■ Exercise:
Wherever the records include pictures, skip them and transcribe all the rest word for word.
-- Opening Marker --
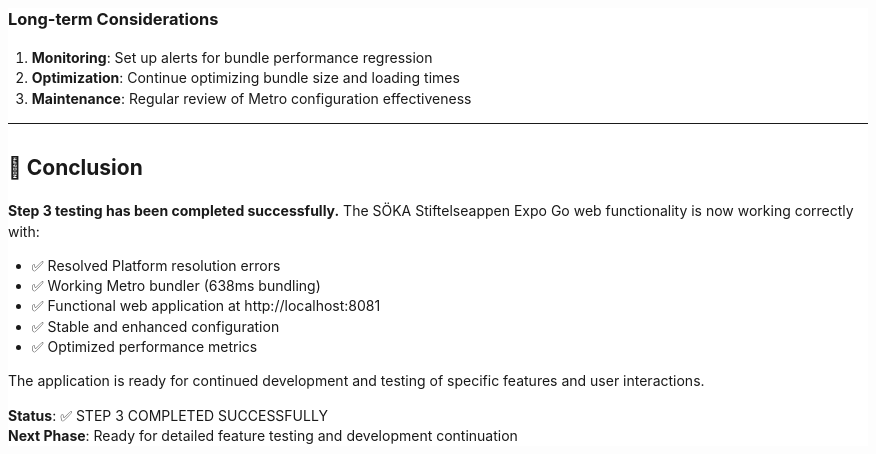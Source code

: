 ### Long-term Considerations
1. **Monitoring**: Set up alerts for bundle performance regression
2. **Optimization**: Continue optimizing bundle size and loading times
3. **Maintenance**: Regular review of Metro configuration effectiveness

---

## 🎉 Conclusion

**Step 3 testing has been completed successfully.** The SÖKA Stiftelseappen Expo Go web functionality is now working correctly with:

- ✅ Resolved Platform resolution errors
- ✅ Working Metro bundler (638ms bundling)
- ✅ Functional web application at http://localhost:8081
- ✅ Stable and enhanced configuration
- ✅ Optimized performance metrics

The application is ready for continued development and testing of specific features and user interactions.

**Status**: ✅ STEP 3 COMPLETED SUCCESSFULLY  
**Next Phase**: Ready for detailed feature testing and development continuation
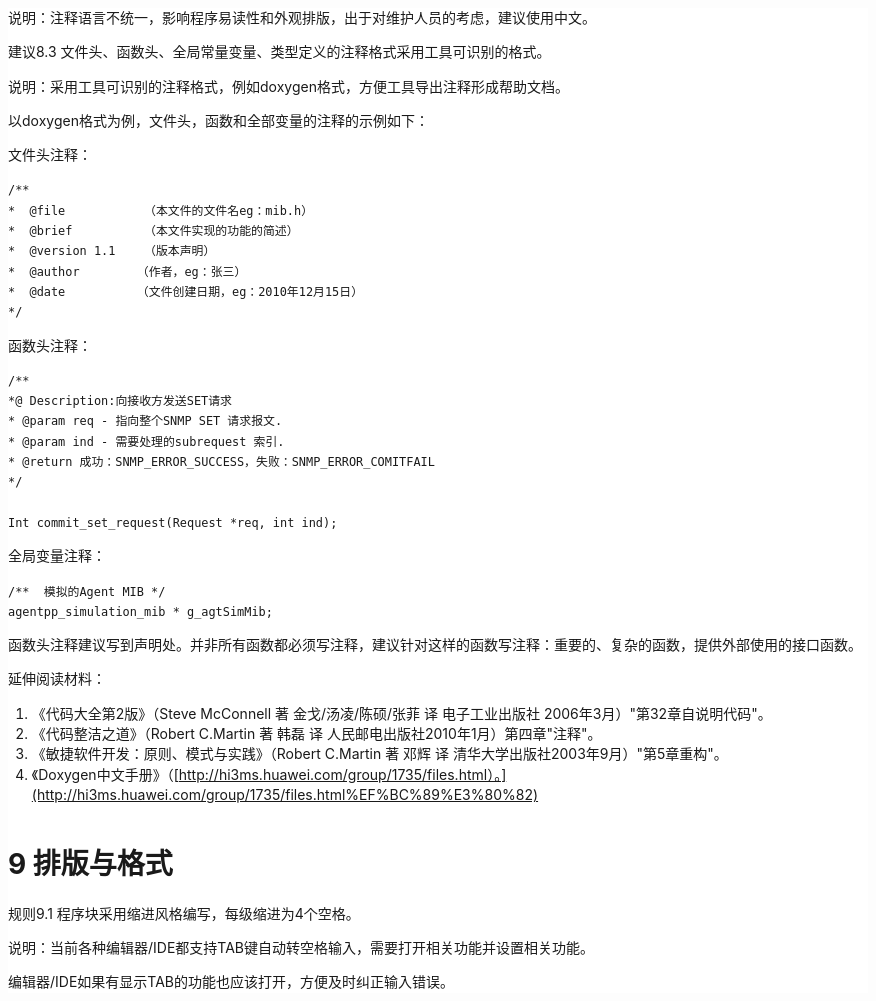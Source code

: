 说明：注释语言不统一，影响程序易读性和外观排版，出于对维护人员的考虑，建议使用中文。

建议8.3 文件头、函数头、全局常量变量、类型定义的注释格式采用工具可识别的格式。

说明：采用工具可识别的注释格式，例如doxygen格式，方便工具导出注释形成帮助文档。

以doxygen格式为例，文件头，函数和全部变量的注释的示例如下：

文件头注释：

```
/** 
*  @file           （本文件的文件名eg：mib.h）
*  @brief          （本文件实现的功能的简述）
*  @version 1.1    （版本声明）
*  @author        （作者，eg：张三）
*  @date          （文件创建日期，eg：2010年12月15日）
*/
```

函数头注释：

```
/**
*@ Description:向接收方发送SET请求
* @param req - 指向整个SNMP SET 请求报文.
* @param ind - 需要处理的subrequest 索引.
* @return 成功：SNMP_ERROR_SUCCESS，失败：SNMP_ERROR_COMITFAIL
*/

Int commit_set_request(Request *req, int ind);
```

全局变量注释：

```
/**  模拟的Agent MIB */
agentpp_simulation_mib * g_agtSimMib;
```

函数头注释建议写到声明处。并非所有函数都必须写注释，建议针对这样的函数写注释：重要的、复杂的函数，提供外部使用的接口函数。

延伸阅读材料：

1. 《代码大全第2版》（Steve McConnell 著 金戈/汤凌/陈硕/张菲 译 电子工业出版社 2006年3月）"第32章自说明代码"。
2. 《代码整洁之道》（Robert C.Martin 著 韩磊 译 人民邮电出版社2010年1月）第四章"注释"。
3. 《敏捷软件开发：原则、模式与实践》（Robert C.Martin 著 邓辉 译 清华大学出版社2003年9月）"第5章重构"。
4. 《Doxygen中文手册》（[http://hi3ms.huawei.com/group/1735/files.html）。](http://hi3ms.huawei.com/group/1735/files.html%EF%BC%89%E3%80%82)

# 9 排版与格式

规则9.1 程序块采用缩进风格编写，每级缩进为4个空格。

说明：当前各种编辑器/IDE都支持TAB键自动转空格输入，需要打开相关功能并设置相关功能。

编辑器/IDE如果有显示TAB的功能也应该打开，方便及时纠正输入错误。
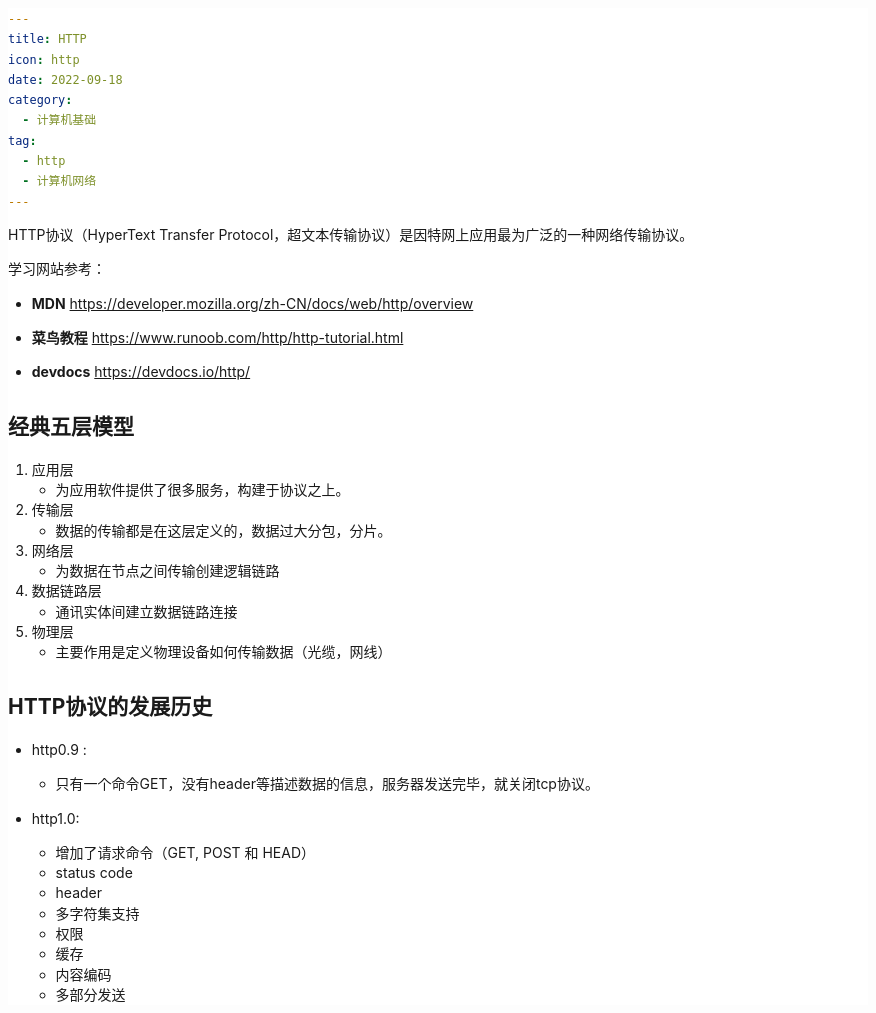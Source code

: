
 ```yaml
---
title: HTTP
icon: http
date: 2022-09-18
category:
  - 计算机基础
tag:
  - http
  - 计算机网络
---
```


HTTP协议（HyperText Transfer Protocol，超文本传输协议）是因特网上应用最为广泛的一种网络传输协议。

学习网站参考：

- **MDN** <https://developer.mozilla.org/zh-CN/docs/web/http/overview>

- **菜鸟教程** <https://www.runoob.com/http/http-tutorial.html>

- **devdocs** <https://devdocs.io/http/>



## 经典五层模型

1. 应用层 
   - 为应用软件提供了很多服务，构建于协议之上。
2. 传输层
   - 数据的传输都是在这层定义的，数据过大分包，分片。
3. 网络层
   - 为数据在节点之间传输创建逻辑链路
4. 数据链路层
   - 通讯实体间建立数据链路连接
5. 物理层
   - 主要作用是定义物理设备如何传输数据（光缆，网线）

## HTTP协议的发展历史

- http0.9 :

  - 只有一个命令GET，没有header等描述数据的信息，服务器发送完毕，就关闭tcp协议。

- http1.0:

  - 增加了请求命令（GET, POST 和 HEAD）
  - status code
  - header
  - 多字符集支持
  - 权限
  - 缓存
  - 内容编码
  - 多部分发送

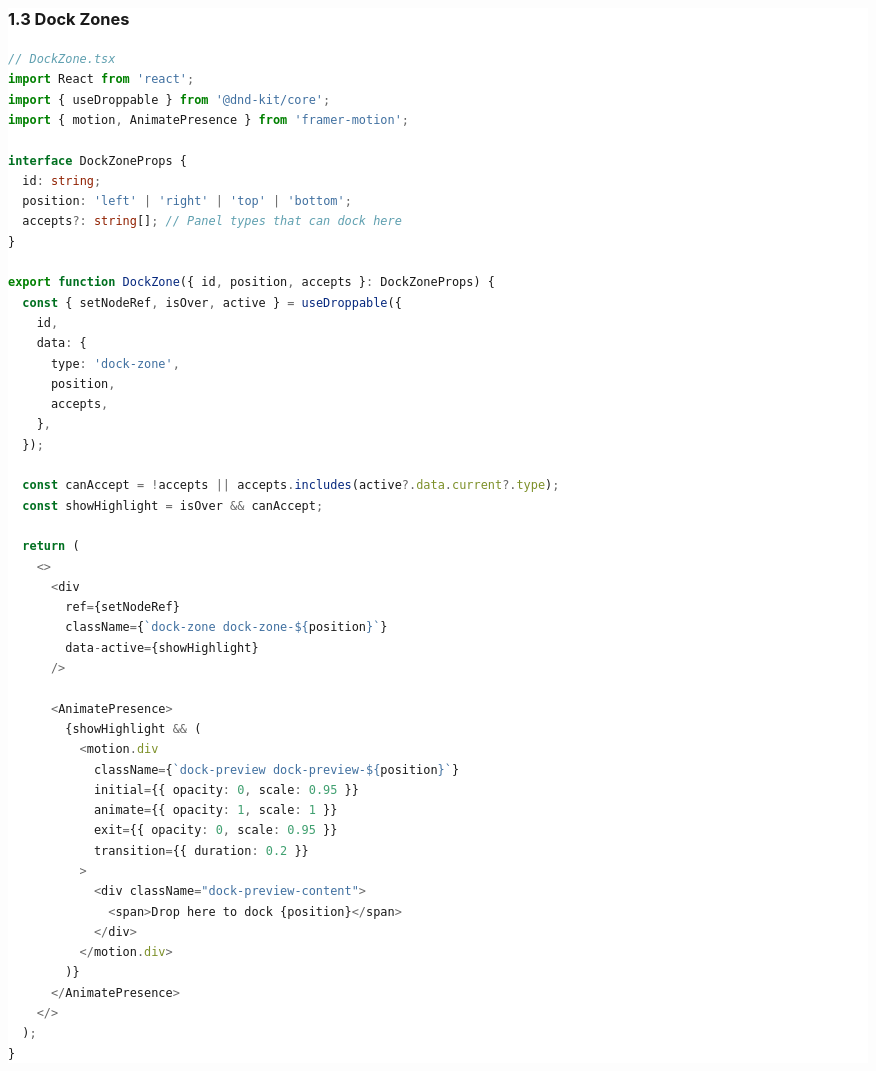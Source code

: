 ### 1.3 Dock Zones

```typescript
// DockZone.tsx
import React from 'react';
import { useDroppable } from '@dnd-kit/core';
import { motion, AnimatePresence } from 'framer-motion';

interface DockZoneProps {
  id: string;
  position: 'left' | 'right' | 'top' | 'bottom';
  accepts?: string[]; // Panel types that can dock here
}

export function DockZone({ id, position, accepts }: DockZoneProps) {
  const { setNodeRef, isOver, active } = useDroppable({
    id,
    data: {
      type: 'dock-zone',
      position,
      accepts,
    },
  });

  const canAccept = !accepts || accepts.includes(active?.data.current?.type);
  const showHighlight = isOver && canAccept;

  return (
    <>
      <div 
        ref={setNodeRef} 
        className={`dock-zone dock-zone-${position}`}
        data-active={showHighlight}
      />
      
      <AnimatePresence>
        {showHighlight && (
          <motion.div
            className={`dock-preview dock-preview-${position}`}
            initial={{ opacity: 0, scale: 0.95 }}
            animate={{ opacity: 1, scale: 1 }}
            exit={{ opacity: 0, scale: 0.95 }}
            transition={{ duration: 0.2 }}
          >
            <div className="dock-preview-content">
              <span>Drop here to dock {position}</span>
            </div>
          </motion.div>
        )}
      </AnimatePresence>
    </>
  );
}
```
-- Closing Marker --
■ Task result:
Source code

: ### Long-term Considerations
1. **Monitoring**: Set up alerts for bundle performance regression
2. **Optimization**: Continue optimizing bundle size and loading times
3. **Maintenance**: Regular review of Metro configuration effectiveness

---

## 🎉 Conclusion

**Step 3 testing has been completed successfully.** The SÖKA Stiftelseappen Expo Go web functionality is now working correctly with:

- ✅ Resolved Platform resolution errors
- ✅ Working Metro bundler (638ms bundling)
- ✅ Functional web application at http://localhost:8081
- ✅ Stable and enhanced configuration
- ✅ Optimized performance metrics

The application is ready for continued development and testing of specific features and user interactions.

**Status**: ✅ STEP 3 COMPLETED SUCCESSFULLY  
**Next Phase**: Ready for detailed feature testing and development continuation
Source code

: 说明：注释语言不统一，影响程序易读性和外观排版，出于对维护人员的考虑，建议使用中文。

建议8.3 文件头、函数头、全局常量变量、类型定义的注释格式采用工具可识别的格式。

说明：采用工具可识别的注释格式，例如doxygen格式，方便工具导出注释形成帮助文档。

以doxygen格式为例，文件头，函数和全部变量的注释的示例如下：

文件头注释：

```
/** 
*  @file           （本文件的文件名eg：mib.h）
*  @brief          （本文件实现的功能的简述）
*  @version 1.1    （版本声明）
*  @author        （作者，eg：张三）
*  @date          （文件创建日期，eg：2010年12月15日）
*/
```

函数头注释：

```
/**
*@ Description:向接收方发送SET请求
* @param req - 指向整个SNMP SET 请求报文.
* @param ind - 需要处理的subrequest 索引.
* @return 成功：SNMP_ERROR_SUCCESS，失败：SNMP_ERROR_COMITFAIL
*/

Int commit_set_request(Request *req, int ind);
```

全局变量注释：

```
/**  模拟的Agent MIB */
agentpp_simulation_mib * g_agtSimMib;
```

函数头注释建议写到声明处。并非所有函数都必须写注释，建议针对这样的函数写注释：重要的、复杂的函数，提供外部使用的接口函数。

延伸阅读材料：

1. 《代码大全第2版》（Steve McConnell 著 金戈/汤凌/陈硕/张菲 译 电子工业出版社 2006年3月）"第32章自说明代码"。
2. 《代码整洁之道》（Robert C.Martin 著 韩磊 译 人民邮电出版社2010年1月）第四章"注释"。
3. 《敏捷软件开发：原则、模式与实践》（Robert C.Martin 著 邓辉 译 清华大学出版社2003年9月）"第5章重构"。
4. 《Doxygen中文手册》（[http://hi3ms.huawei.com/group/1735/files.html）。](http://hi3ms.huawei.com/group/1735/files.html%EF%BC%89%E3%80%82)

# 9 排版与格式

规则9.1 程序块采用缩进风格编写，每级缩进为4个空格。

说明：当前各种编辑器/IDE都支持TAB键自动转空格输入，需要打开相关功能并设置相关功能。

编辑器/IDE如果有显示TAB的功能也应该打开，方便及时纠正输入错误。
Source code

:
 ```yaml
---
title: HTTP
icon: http
date: 2022-09-18
category:
  - 计算机基础
tag:
  - http
  - 计算机网络
---
```


HTTP协议（HyperText Transfer Protocol，超文本传输协议）是因特网上应用最为广泛的一种网络传输协议。

学习网站参考：

- **MDN** <https://developer.mozilla.org/zh-CN/docs/web/http/overview>

- **菜鸟教程** <https://www.runoob.com/http/http-tutorial.html>

- **devdocs** <https://devdocs.io/http/>



## 经典五层模型

1. 应用层 
   - 为应用软件提供了很多服务，构建于协议之上。
2. 传输层
   - 数据的传输都是在这层定义的，数据过大分包，分片。
3. 网络层
   - 为数据在节点之间传输创建逻辑链路
4. 数据链路层
   - 通讯实体间建立数据链路连接
5. 物理层
   - 主要作用是定义物理设备如何传输数据（光缆，网线）

## HTTP协议的发展历史

- http0.9 :

  - 只有一个命令GET，没有header等描述数据的信息，服务器发送完毕，就关闭tcp协议。

- http1.0:

  - 增加了请求命令（GET, POST 和 HEAD）
  - status code
  - header
  - 多字符集支持
  - 权限
  - 缓存
  - 内容编码
  - 多部分发送

Source code

: ### 1.3 Dock Zones

```typescript
// DockZone.tsx
import React from 'react';
import { useDroppable } from '@dnd-kit/core';
import { motion, AnimatePresence } from 'framer-motion';

interface DockZoneProps {
  id: string;
  position: 'left' | 'right' | 'top' | 'bottom';
  accepts?: string[]; // Panel types that can dock here
}

export function DockZone({ id, position, accepts }: DockZoneProps) {
  const { setNodeRef, isOver, active } = useDroppable({
    id,
    data: {
      type: 'dock-zone',
      position,
      accepts,
    },
  });

  const canAccept = !accepts || accepts.includes(active?.data.current?.type);
  const showHighlight = isOver && canAccept;

  return (
    <>
      <div 
        ref={setNodeRef} 
        className={`dock-zone dock-zone-${position}`}
        data-active={showHighlight}
      />
      
      <AnimatePresence>
        {showHighlight && (
          <motion.div
            className={`dock-preview dock-preview-${position}`}
            initial={{ opacity: 0, scale: 0.95 }}
            animate={{ opacity: 1, scale: 1 }}
            exit={{ opacity: 0, scale: 0.95 }}
            transition={{ duration: 0.2 }}
          >
            <div className="dock-preview-content">
              <span>Drop here to dock {position}</span>
            </div>
          </motion.div>
        )}
      </AnimatePresence>
    </>
  );
}
```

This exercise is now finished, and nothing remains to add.